◆ Task directions: From the entries below, copy every line that has the word "cite".

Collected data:

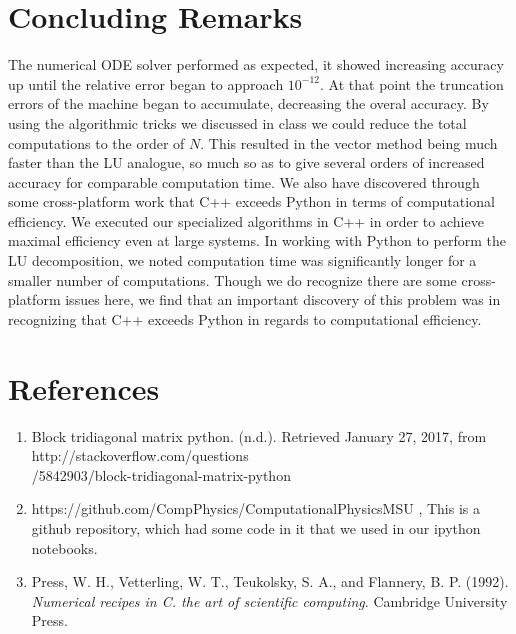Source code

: \documentclass{article}
\begin{document}
\section{Concluding Remarks}
The numerical ODE solver performed as expected, it showed increasing accuracy up until the relative error began to approach $10^{-12}$. At that point the truncation errors of the machine began to accumulate, decreasing the overal accuracy. 
By using the algorithmic tricks we discussed in class we could reduce the total computations to the order of $N$. This resulted in the vector method being much faster than the LU analogue, so much so as to give several orders of increased accuracy for comparable computation time.  We also have discovered through some cross-platform work that C++ exceeds Python in terms of computational efficiency. We executed our specialized algorithms in C++ in order to achieve maximal efficiency even at large systems. In working with Python to perform the LU decomposition, we noted computation time was significantly longer for a smaller number of computations. Though we do recognize there are some cross-platform issues here, we find that an important discovery of this problem was in recognizing that C++ exceeds Python in regards to computational efficiency.

\section{References}
\begin{enumerate}
	\item  Block tridiagonal matrix python. (n.d.). Retrieved January 27, 2017, from http://stackoverflow.com/questions\\/5842903/block-tridiagonal-matrix-python
	
	\item https://github.com/CompPhysics/ComputationalPhysicsMSU , This is a github repository, which had some code in it that we used in our ipython notebooks.
	
	
	
	\item Press, W. H., Vetterling, W. T., Teukolsky, S. A., and Flannery, B. P. (1992). \textit{Numerical recipes in C. the art of scientific computing}. Cambridge University Press.
\end{enumerate}
\end{document}
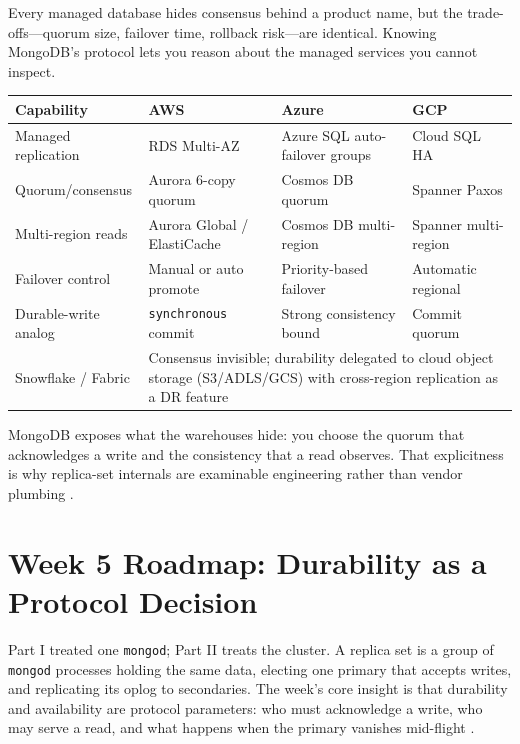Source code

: \begin{crosscloud}
Every managed database hides consensus behind a product name, but the trade-offs---quorum size, failover time, rollback risk---are identical. Knowing MongoDB's protocol lets you reason about the managed services you cannot inspect.

\vspace{2mm}
{\footnotesize
\begin{tabular}{@{}p{2.9cm}p{3.0cm}p{3.0cm}p{3.0cm}@{}} 
\toprule
\textbf{Capability} & \textbf{AWS} & \textbf{Azure} & \textbf{GCP} \\
\midrule
Managed replication & RDS Multi-AZ & Azure SQL auto-failover groups & Cloud SQL HA \\
Quorum/consensus & Aurora 6-copy quorum & Cosmos DB quorum & Spanner Paxos \\
Multi-region reads & Aurora Global / ElastiCache & Cosmos DB multi-region & Spanner multi-region \\
Failover control & Manual or auto promote & Priority-based failover & Automatic regional \\
Durable-write analog & \texttt{synchronous} commit & Strong consistency bound & Commit quorum \\
\addlinespace
Snowflake / Fabric & \multicolumn{3}{l}{Consensus invisible; durability delegated to cloud object storage (S3/ADLS/GCS) with cross-region replication as a DR feature} \\
\bottomrule
\end{tabular}}

\vspace{1mm}
MongoDB exposes what the warehouses hide: you choose the quorum that acknowledges a write and the consistency that a read observes. That explicitness is why replica-set internals are examinable engineering rather than vendor plumbing \cite{mongodbReplicationDocs,ongaro2014raft}.
\end{crosscloud}

\section{Week 5 Roadmap: Durability as a Protocol Decision}
Part I treated one \texttt{mongod}; Part II treats the cluster. A replica set is a group of \texttt{mongod} processes holding the same data, electing one primary that accepts writes, and replicating its oplog to secondaries. The week's core insight is that durability and availability are protocol parameters: who must acknowledge a write, who may serve a read, and what happens when the primary vanishes mid-flight \cite{mongodbReplicationDocs}.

◆ The completed task:
MongoDB exposes what the warehouses hide: you choose the quorum that acknowledges a write and the consistency that a read observes. That explicitness is why replica-set internals are examinable engineering rather than vendor plumbing \cite{mongodbReplicationDocs,ongaro2014raft}.
Part I treated one \texttt{mongod}; Part II treats the cluster. A replica set is a group of \texttt{mongod} processes holding the same data, electing one primary that accepts writes, and replicating its oplog to secondaries. The week's core insight is that durability and availability are protocol parameters: who must acknowledge a write, who may serve a read, and what happens when the primary vanishes mid-flight \cite{mongodbReplicationDocs}.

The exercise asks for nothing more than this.